• Task to complete: Retype the data in its entirety, with no word changed.

• Data entries:
========================================================================

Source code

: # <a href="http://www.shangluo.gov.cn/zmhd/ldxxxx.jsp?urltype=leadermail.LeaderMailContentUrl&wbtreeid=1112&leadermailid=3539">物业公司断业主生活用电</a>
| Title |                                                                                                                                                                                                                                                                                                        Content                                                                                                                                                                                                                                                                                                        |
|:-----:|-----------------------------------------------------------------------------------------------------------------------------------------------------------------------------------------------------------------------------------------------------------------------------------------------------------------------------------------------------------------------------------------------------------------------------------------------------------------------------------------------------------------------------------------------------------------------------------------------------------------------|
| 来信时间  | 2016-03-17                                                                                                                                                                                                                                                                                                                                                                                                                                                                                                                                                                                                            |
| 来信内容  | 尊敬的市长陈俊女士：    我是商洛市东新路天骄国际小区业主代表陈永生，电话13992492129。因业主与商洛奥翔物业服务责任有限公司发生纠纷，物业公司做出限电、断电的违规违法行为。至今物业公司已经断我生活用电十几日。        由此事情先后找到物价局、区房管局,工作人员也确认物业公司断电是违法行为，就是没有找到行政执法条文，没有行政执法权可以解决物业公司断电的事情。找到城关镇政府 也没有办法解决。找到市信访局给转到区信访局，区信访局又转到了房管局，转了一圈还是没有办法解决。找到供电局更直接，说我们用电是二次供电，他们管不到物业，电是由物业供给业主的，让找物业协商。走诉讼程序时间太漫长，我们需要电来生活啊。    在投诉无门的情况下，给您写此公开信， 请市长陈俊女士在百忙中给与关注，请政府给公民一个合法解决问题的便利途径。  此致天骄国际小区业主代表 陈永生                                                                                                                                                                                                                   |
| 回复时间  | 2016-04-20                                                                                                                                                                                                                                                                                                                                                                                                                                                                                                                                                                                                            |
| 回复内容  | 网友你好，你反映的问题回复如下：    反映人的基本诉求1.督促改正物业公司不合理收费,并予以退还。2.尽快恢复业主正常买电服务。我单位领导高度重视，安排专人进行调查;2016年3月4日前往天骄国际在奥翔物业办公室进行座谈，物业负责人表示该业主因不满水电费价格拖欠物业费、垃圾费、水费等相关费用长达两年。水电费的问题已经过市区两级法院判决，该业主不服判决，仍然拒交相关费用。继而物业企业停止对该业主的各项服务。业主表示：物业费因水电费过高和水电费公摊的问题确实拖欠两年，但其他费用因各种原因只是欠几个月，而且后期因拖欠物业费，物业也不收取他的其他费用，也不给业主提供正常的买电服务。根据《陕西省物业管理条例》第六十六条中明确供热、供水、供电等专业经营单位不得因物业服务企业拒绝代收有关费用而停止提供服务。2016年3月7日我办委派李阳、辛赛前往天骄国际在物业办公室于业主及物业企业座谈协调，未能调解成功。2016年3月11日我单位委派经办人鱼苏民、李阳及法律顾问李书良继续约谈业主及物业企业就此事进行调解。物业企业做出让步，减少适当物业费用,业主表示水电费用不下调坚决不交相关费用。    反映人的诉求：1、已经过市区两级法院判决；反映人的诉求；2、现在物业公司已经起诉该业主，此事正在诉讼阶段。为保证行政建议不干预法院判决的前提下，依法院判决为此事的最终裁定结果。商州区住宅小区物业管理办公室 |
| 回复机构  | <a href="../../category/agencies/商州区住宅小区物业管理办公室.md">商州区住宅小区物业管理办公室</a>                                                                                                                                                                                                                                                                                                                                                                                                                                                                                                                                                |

========================================================================

• Solution below:
Source code

: # <a href="http://www.shangluo.gov.cn/zmhd/ldxxxx.jsp?urltype=leadermail.LeaderMailContentUrl&wbtreeid=1112&leadermailid=3539">物业公司断业主生活用电</a>
| Title |                                                                                                                                                                                                                                                                                                        Content                                                                                                                                                                                                                                                                                                        |
|:-----:|-----------------------------------------------------------------------------------------------------------------------------------------------------------------------------------------------------------------------------------------------------------------------------------------------------------------------------------------------------------------------------------------------------------------------------------------------------------------------------------------------------------------------------------------------------------------------------------------------------------------------|
| 来信时间  | 2016-03-17                                                                                                                                                                                                                                                                                                                                                                                                                                                                                                                                                                                                            |
| 来信内容  | 尊敬的市长陈俊女士：    我是商洛市东新路天骄国际小区业主代表陈永生，电话13992492129。因业主与商洛奥翔物业服务责任有限公司发生纠纷，物业公司做出限电、断电的违规违法行为。至今物业公司已经断我生活用电十几日。        由此事情先后找到物价局、区房管局,工作人员也确认物业公司断电是违法行为，就是没有找到行政执法条文，没有行政执法权可以解决物业公司断电的事情。找到城关镇政府 也没有办法解决。找到市信访局给转到区信访局，区信访局又转到了房管局，转了一圈还是没有办法解决。找到供电局更直接，说我们用电是二次供电，他们管不到物业，电是由物业供给业主的，让找物业协商。走诉讼程序时间太漫长，我们需要电来生活啊。    在投诉无门的情况下，给您写此公开信， 请市长陈俊女士在百忙中给与关注，请政府给公民一个合法解决问题的便利途径。  此致天骄国际小区业主代表 陈永生                                                                                                                                                                                                                   |
| 回复时间  | 2016-04-20                                                                                                                                                                                                                                                                                                                                                                                                                                                                                                                                                                                                            |
| 回复内容  | 网友你好，你反映的问题回复如下：    反映人的基本诉求1.督促改正物业公司不合理收费,并予以退还。2.尽快恢复业主正常买电服务。我单位领导高度重视，安排专人进行调查;2016年3月4日前往天骄国际在奥翔物业办公室进行座谈，物业负责人表示该业主因不满水电费价格拖欠物业费、垃圾费、水费等相关费用长达两年。水电费的问题已经过市区两级法院判决，该业主不服判决，仍然拒交相关费用。继而物业企业停止对该业主的各项服务。业主表示：物业费因水电费过高和水电费公摊的问题确实拖欠两年，但其他费用因各种原因只是欠几个月，而且后期因拖欠物业费，物业也不收取他的其他费用，也不给业主提供正常的买电服务。根据《陕西省物业管理条例》第六十六条中明确供热、供水、供电等专业经营单位不得因物业服务企业拒绝代收有关费用而停止提供服务。2016年3月7日我办委派李阳、辛赛前往天骄国际在物业办公室于业主及物业企业座谈协调，未能调解成功。2016年3月11日我单位委派经办人鱼苏民、李阳及法律顾问李书良继续约谈业主及物业企业就此事进行调解。物业企业做出让步，减少适当物业费用,业主表示水电费用不下调坚决不交相关费用。    反映人的诉求：1、已经过市区两级法院判决；反映人的诉求；2、现在物业公司已经起诉该业主，此事正在诉讼阶段。为保证行政建议不干预法院判决的前提下，依法院判决为此事的最终裁定结果。商州区住宅小区物业管理办公室 |
| 回复机构  | <a href="../../category/agencies/商州区住宅小区物业管理办公室.md">商州区住宅小区物业管理办公室</a>                                                                                                                                                                                                                                                                                                                                                                                                                                                                                                                                                |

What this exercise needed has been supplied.